Today, everyone is talking about using data to inform or even drive decisions, and we are collecting more data than ever. Amidst the insatiable appetite for data, we start to hear some researchers and decision-makers say "bad data is better than no data." I disagree. I believe bad data is the root cause of ill-advised decisions and underperforming programs and policies. In a time when more problems are brought to our attention everyday and competition for resources is becoming ever-more fierce, we simply cannot afford another bad decision.
So how do we create data that is actually informative? To answer that question, in the remainder of the article, I use survey research as a case study to discuss 3 common blind spots in sampling, survey design, and data analysis. I then offer five tips on how you can effectively and quickly improve your data practices.
Three Common Blind Spots of Survey Research:
1. Overlooking Data Bias Rooted in Self-Selection
The last time you or your team sent out a survey, what was the response rate?
When the response rate is low, self-selection creates data bias. Just think about this: of all who received the survey, who has the strongest incentives to actually fill it out? The answer is those falling into the extremes, either those who are completely blown away by how amazing the services are or those who are completely unsatisfied.
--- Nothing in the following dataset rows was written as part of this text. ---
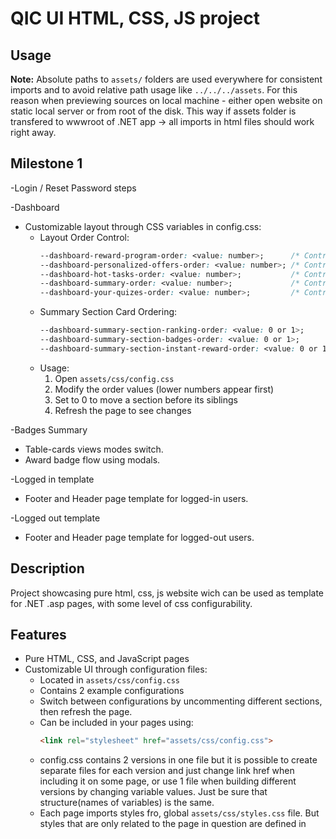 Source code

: # QIC UI HTML, CSS, JS project

## Usage

**Note:** Absolute paths to `assets/` folders are used everywhere for consistent imports and to avoid relative path usage like `../../../assets`.
For this reason when previewing sources on local machine - either open website on static local server or from root of the disk.
This way if assets folder is transfered to wwwroot of .NET app -> all imports in html files should work right away.

## Milestone 1
-Login / Reset Password steps

-Dashboard
  - Customizable layout through CSS variables in config.css:
    - Layout Order Control:
      ```css
      --dashboard-reward-program-order: <value: number>;      /* Controls order of reward program section */
      --dashboard-personalized-offers-order: <value: number>; /* Controls order of personalized offers section */
      --dashboard-hot-tasks-order: <value: number>;           /* Controls order of hot tasks section */
      --dashboard-summary-order: <value: number>;             /* Controls order of summary section */
      --dashboard-your-quizes-order: <value: number>;         /* Controls order of quizzes section */
      ```
    - Summary Section Card Ordering:
      ```css
      --dashboard-summary-section-ranking-order: <value: 0 or 1>;        /* Controls ranking card position relative to progress */
      --dashboard-summary-section-badges-order: <value: 0 or 1>;         /* Controls badges card position relative to rest of section*/
      --dashboard-summary-section-instant-reward-order: <value: 0 or 1>; /* Controls instant reward card position relative to progres/ranking block */
      ```
    - Usage:
      1. Open `assets/css/config.css`
      2. Modify the order values (lower numbers appear first)
      3. Set to 0 to move a section before its siblings
      4. Refresh the page to see changes

-Badges Summary
  - Table-cards views modes switch.
  - Award badge flow using modals.

-Logged in template
  - Footer and Header page template for logged-in users.

-Logged out template
  - Footer and Header page template for logged-out users.

## Description
Project showcasing pure html, css, js website wich can be used as template for .NET .asp pages, with some level of css configurability.

## Features
- Pure HTML, CSS, and JavaScript pages
- Customizable UI through configuration files:
  - Located in `assets/css/config.css`
  - Contains 2 example configurations
  - Switch between configurations by uncommenting different sections, then refresh the page.
  - Can be included in your pages using:
    ```html
    <link rel="stylesheet" href="assets/css/config.css">
    ```
  - config.css contains 2 versions in one file but it is possible to create separate files for each version and just change link href when including it on some page, or use 1 file when building different versions by changing variable values. Just be sure that structure(names of variables) is the same.
  - Each page imports styles fro, global `assets/css/styles.css` file. But styles that are only related to the page in question are defined in <style> tag of <head> of the page.

## Technologies Used

### Bootstrap
> **Note**: Bootstrap files should not be modified to avoid unexpected behaviors. And should be included on all pages.

Required files for proper UI functionality:
- CSS:
  - `assets/css/bootstrap.min.css`
  - `assets/fonts/bootstrap-icons.css`
- JavaScript:
  - `assets/js/bootstrap-bundle.min.js`

Documentation: [Bootstrap v5.3](https://getbootstrap.com/docs/5.3/getting-started/introduction/)

### Bootstrap icons
> **Note**: To reduce assets folder and size of html templates - Free, high quality, open source icon library with over 2,000 icons is used

Documentation: [Bootstrap v5.3](https://icons.getbootstrap.com/?q=home#usage)

### Security Headers
> **Note**: These security headers are included in all pages for enhanced security.

```html
<meta http-equiv="Content-Security-Policy" content="default-src 'self'; script-src 'self' 'unsafe-inline'; style-src 'self' 'unsafe-inline'; img-src 'self' https: data:;">
<meta http-equiv="X-Content-Type-Options" content="nosniff">
<meta name="referrer" content="strict-origin-when-cross-origin">
```

These headers provide:
- Content Security Policy (CSP): Restricts resource loading to same origin, with exceptions for inline scripts/styles and HTTPS images
- X-Content-Type-Options: Prevents MIME type sniffing
- Referrer Policy: Controls how much referrer information is sent with requests

### Datepicker.js
> **Note**: A lightweight, dependency-free date picker library used for date input fields.

Required files for proper date picker functionality:
- CSS:
  - `assets/css/datepicker.material.css`
- JavaScript:
  - `assets/js/datepicker.js`

Documentation: [Datepicker.js](https://wwilsman.github.io/Datepicker.js/)

Features:
- Lightweight and dependency-free
- Material Design theme
- Customizable date selection
- Support for date ranges
- Mobile-friendly interface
Of course, some who fall in between will also provide feedback, but it's less likely. So in the end, the "best" and "worst" feedbacks are overrepresented, making a program seem either much better or worse than it actually is.
Is that a problem?
It depends on two things: the purpose of your survey and whom you intend to collect information on.
If your goal is to collect testimonials or troubleshoot the services, the data gives you a pretty solid starting point. However, if your goal is to assess the impact of your services and if the cost of filling out the survey could prevent some subgroups from participating, the data is inherently misleading. When assessing impact, we ideally want to know how our services have improved the situation of marginalized groups. Those with the least amount of time, energy, access to technology, and survey literacy tend to be the least likely to provide feedback because they simply don't have the resources to do so.
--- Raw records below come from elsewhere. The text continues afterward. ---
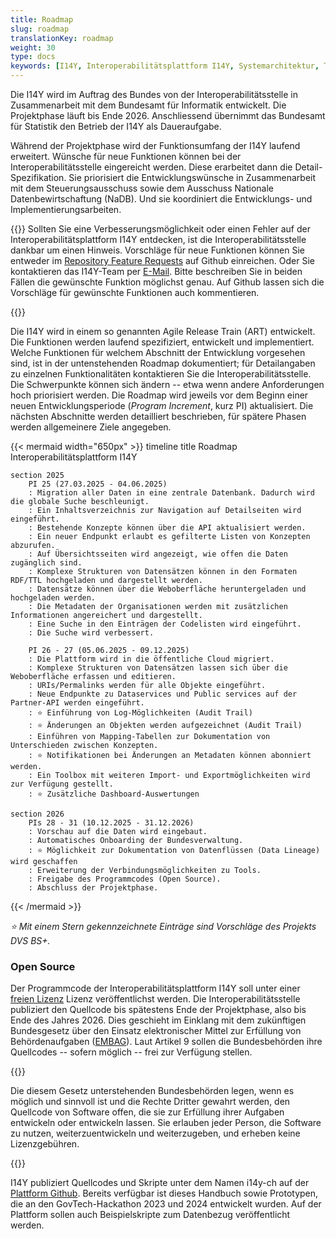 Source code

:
 ```yaml
---
title: Roadmap
slug: roadmap
translationKey: roadmap
weight: 30
type: docs
keywords: [I14Y, Interoperabilitätsplattform I14Y, Systemarchitektur, Technik, Datenbank, Entwicklung, Roadmap, Agile Release Train (ART)]
---
```


Die I14Y wird im Auftrag des Bundes von der Interoperabilitätsstelle in Zusammenarbeit mit dem Bundesamt für Informatik entwickelt. Die Projektphase läuft bis Ende 2026. Anschliessend übernimmt das Bundesamt für Statistik den Betrieb der I14Y als Daueraufgabe. 

Während der Projektphase wird der Funktionsumfang der I14Y laufend erweitert. Wünsche für neue Funktionen können bei der Interoperabilitätsstelle eingereicht werden. Diese erarbeitet dann die Detail-Spezifikation. Sie priorisiert die Entwicklungswünsche in Zusammenarbeit mit dem Steuerungsausschuss sowie dem Ausschuss Nationale Datenbewirtschaftung (NaDB). Und sie koordiniert die Entwicklungs- und Implementierungsarbeiten. 

{{<alert title="Ihre Anregungen sind willkommen" color="success">}}
Sollten Sie eine Verbesserungsmöglichkeit oder einen Fehler auf der Interoperabilitätsplattform I14Y entdecken, ist die Interoperabilitätsstelle dankbar um einen Hinweis. Vorschläge für neue Funktionen können Sie entweder im [Repository Feature Requests](https://github.com/I14Y-ch/feature-requests/issues) auf Github einreichen. Oder Sie kontaktieren das I14Y-Team per [E-Mail](mailto:i14y@bfs.admin.ch). Bitte beschreiben Sie in beiden Fällen die gewünschte Funktion möglichst genau. Auf Github lassen sich die Vorschläge für gewünschte Funktionen auch kommentieren.   

{{</alert>}}

Die I14Y wird in einem so genannten Agile Release Train (ART) entwickelt. Die Funktionen werden laufend spezifiziert, entwickelt und implementiert. Welche Funktionen für welchem Abschnitt der Entwicklung vorgesehen sind, ist in der untenstehenden Roadmap dokumentiert; für Detailangaben zu einzelnen Funktionalitäten kontaktieren Sie die Interoperabilitätsstelle. Die Schwerpunkte können sich ändern -- etwa wenn andere Anforderungen hoch priorisiert werden. Die Roadmap wird jeweils vor dem Beginn einer neuen Entwicklungsperiode (*Program Increment*, kurz PI) aktualisiert. Die nächsten Abschnitte werden detailliert beschrieben, für spätere Phasen werden allgemeinere Ziele angegeben.  

{{< mermaid width="650px" >}}
timeline
    title Roadmap Interoperabilitätsplattform I14Y
    
    section 2025
        PI 25 (27.03.2025 - 04.06.2025)
        : Migration aller Daten in eine zentrale Datenbank. Dadurch wird die globale Suche beschleunigt.
        : Ein Inhaltsverzeichnis zur Navigation auf Detailseiten wird eingeführt.
        : Bestehende Konzepte können über die API aktualisiert werden.
        : Ein neuer Endpunkt erlaubt es gefilterte Listen von Konzepten abzurufen.
        : Auf Übersichtsseiten wird angezeigt, wie offen die Daten zugänglich sind. 
        : Komplexe Strukturen von Datensätzen können in den Formaten RDF/TTL hochgeladen und dargestellt werden. 
        : Datensätze können über die Weboberfläche heruntergeladen und hochgeladen werden.
        : Die Metadaten der Organisationen werden mit zusätzlichen Informationen angereichert und dargestellt.
        : Eine Suche in den Einträgen der Codelisten wird eingeführt.
        : Die Suche wird verbessert.
        
        PI 26 - 27 (05.06.2025 - 09.12.2025)
        : Die Plattform wird in die öffentliche Cloud migriert.
        : Komplexe Strukturen von Datensätzen lassen sich über die Weboberfläche erfassen und editieren.
        : URIs/Permalinks werden für alle Objekte eingeführt.
        : Neue Endpunkte zu Dataservices und Public services auf der Partner-API werden eingeführt.
        : ⭐ Einführung von Log-Möglichkeiten (Audit Trail)
        : ⭐ Änderungen an Objekten werden aufgezeichnet (Audit Trail)
        : Einführen von Mapping-Tabellen zur Dokumentation von Unterschieden zwischen Konzepten.
        : ⭐ Notifikationen bei Änderungen an Metadaten können abonniert werden.
        : Ein Toolbox mit weiteren Import- und Exportmöglichkeiten wird zur Verfügung gestellt.
        : ⭐ Zusätzliche Dashboard-Auswertungen
  
    section 2026
        PIs 28 - 31 (10.12.2025 - 31.12.2026)
        : Vorschau auf die Daten wird eingebaut.
        : Automatisches Onboarding der Bundesverwaltung.
        : ⭐ Möglichkeit zur Dokumentation von Datenflüssen (Data Lineage) wird geschaffen
        : Erweiterung der Verbindungsmöglichkeiten zu Tools.
        : Freigabe des Programmcodes (Open Source).
        : Abschluss der Projektphase.
{{< /mermaid >}}

*⭐ Mit einem Stern gekennzeichnete Einträge sind Vorschläge des Projekts DVS BS+.*


### Open Source
Der Programmcode der Interoperabilitätsplattform I14Y soll unter einer [freien Lizenz](https://www.gnu.org/licenses) Lizenz veröffentlichst werden. Die Interoperabilitätsstelle publiziert den Quellcode bis spätestens Ende der Projektphase, also bis Ende des Jahres 2026. Dies geschieht im Einklang mit dem zukünftigen Bundesgesetz über den Einsatz elektronischer Mittel zur Erfüllung von Behördenaufgaben ([EMBAG](https://www.fedlex.admin.ch/eli/fga/2023/787/de#art_9)). Laut Artikel 9 sollen die Bundesbehörden ihre Quellcodes -- sofern möglich -- frei zur Verfügung stellen. 

{{<card header="Gesetzesgrundlage" title="__Art. 9 Open Source Software__" footer="Bundesgesetz über den Einsatz elektronischer Mittel zur Erfüllung von Behördenaufgaben [(EMBAG)](https://www.fedlex.admin.ch/eli/fga/2023/787/de#art_9)">}}

Die diesem Gesetz unterstehenden Bundesbehörden legen, wenn es möglich und sinnvoll ist und die Rechte Dritter gewahrt werden, den Quellcode von Software offen, die sie zur Erfüllung ihrer Aufgaben entwickeln oder entwickeln lassen. Sie erlauben jeder Person, die Software zu nutzen, weiterzuentwickeln und weiterzugeben, und erheben keine Lizenzgebühren.

{{</card>}}

I14Y publiziert Quellcodes und Skripte unter dem Namen i14y-ch auf der [Plattform Github](https://github.com/i14y-ch). Bereits verfügbar ist dieses Handbuch sowie Prototypen, die an den GovTech-Hackathon 2023 und 2024 entwickelt wurden. Auf der Plattform sollen auch Beispielskripte zum Datenbezug veröffentlicht werden.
2. Overlooking the Internal Variation Behind Data
Every survey designer can testify to this: it takes a tremendous amount of preparation to create a good survey. And a big chunk of that time and effort goes into operationalizing the concepts one tries to measure. For those unfamiliar with the term, operationalization means you take an abstract concept and turn it into something you can measure.
And that's when it gets tricky.
Abstract concepts such as empowerment and well-being mean different things to different people or even different things to the same people in different situations. When you ask someone, "To what extent did this experience make you feel more empowered," it's unreasonable to assume all survey respondents understand "empowered" in the same way. It's also unreasonable to assume two respondents both giving an 8 out of 10 experienced the same level of change, but that's beyond the scope of the discussion here.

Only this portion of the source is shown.